Health expenditure per capita

The level of per capita health spending, which covers both individual and population health care needs, and how this changes over time, depends on a wide range of demographic, social and economic factors, as well as the financing and organisational arrangements of the health system.

In 2019, average per capita health spending in OECD countries (when adjusted for differences in purchasing power) was estimated to be more than USD 4 000, while in the United States it reached the equivalent of almost USD 11 000 for every US citizen. Switzerland, the next highest spender among OECD countries, had health expenditure of around two-thirds of this level (Figure 7.4). In addition to Switzerland, only a handful of high-income OECD countries, including Germany, Norway and Sweden, spent more than half of the US spending on health, while others, such as Japan and the United Kingdom, were around the OECD average. Lowest per capita spenders on health among OECD member countries were Colombia, Turkey and Mexico, with health expenditure of around a quarter of the OECD average. Latest available estimates show that per capita spending in China was just under 20% of the OECD average, while both India and Indonesia spent between 6% and 8% of this figure.

Figure 7.4 also shows the split of health spending based on the type of health care coverage – organised either through government health schemes or compulsory insurance (public or private), or through a voluntary arrangement such as private voluntary health insurance or direct payments by households (see indicator “Health expenditure by financing schemes”). Across OECD countries, more than 76% of all health spending is financed through government or compulsory insurance schemes. In the United States, since the introduction of the Affordable Care Act in 2014, this share stands at 85%, reflecting the existence of an individual mandate to purchase health insurance. Federal and state programmes such as Medicaid and Medicare continue to play an important role in purchasing health care.
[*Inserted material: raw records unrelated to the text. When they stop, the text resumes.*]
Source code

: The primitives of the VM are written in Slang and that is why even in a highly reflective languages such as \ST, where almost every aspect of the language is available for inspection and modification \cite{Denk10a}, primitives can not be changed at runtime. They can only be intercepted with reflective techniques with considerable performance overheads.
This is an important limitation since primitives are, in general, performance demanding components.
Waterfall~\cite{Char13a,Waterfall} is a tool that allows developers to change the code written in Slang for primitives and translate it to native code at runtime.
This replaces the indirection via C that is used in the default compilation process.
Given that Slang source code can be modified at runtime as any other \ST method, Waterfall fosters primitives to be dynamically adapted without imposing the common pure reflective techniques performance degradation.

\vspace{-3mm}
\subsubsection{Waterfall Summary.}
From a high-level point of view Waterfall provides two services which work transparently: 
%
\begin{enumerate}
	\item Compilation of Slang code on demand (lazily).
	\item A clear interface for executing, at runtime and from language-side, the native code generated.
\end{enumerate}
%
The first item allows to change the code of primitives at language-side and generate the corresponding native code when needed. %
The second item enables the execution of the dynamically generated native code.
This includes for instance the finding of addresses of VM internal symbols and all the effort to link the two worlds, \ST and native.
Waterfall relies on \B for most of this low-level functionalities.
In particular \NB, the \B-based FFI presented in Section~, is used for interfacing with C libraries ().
Between 2015 and 2019, average per capita spending on health care grew by an average of 2.7% across OECD countries (Figure 7.5). This compares with the low growth rates experienced in many countries in the years immediately following the global financial and economic crisis. In the 2015-19 period, average annual growth of less than 1% was still seen in France, Greece and Mexico, while the Baltic countries and Korea continued to show strong average growth above 5%. With the onset of the COVID-19 pandemic in 2020, preliminary estimates for a subset of OECD countries point to a sharp increase in overall health spending of around 4.7%, on average. This increase would represent the highest growth in average per capita health spending for around 15 years.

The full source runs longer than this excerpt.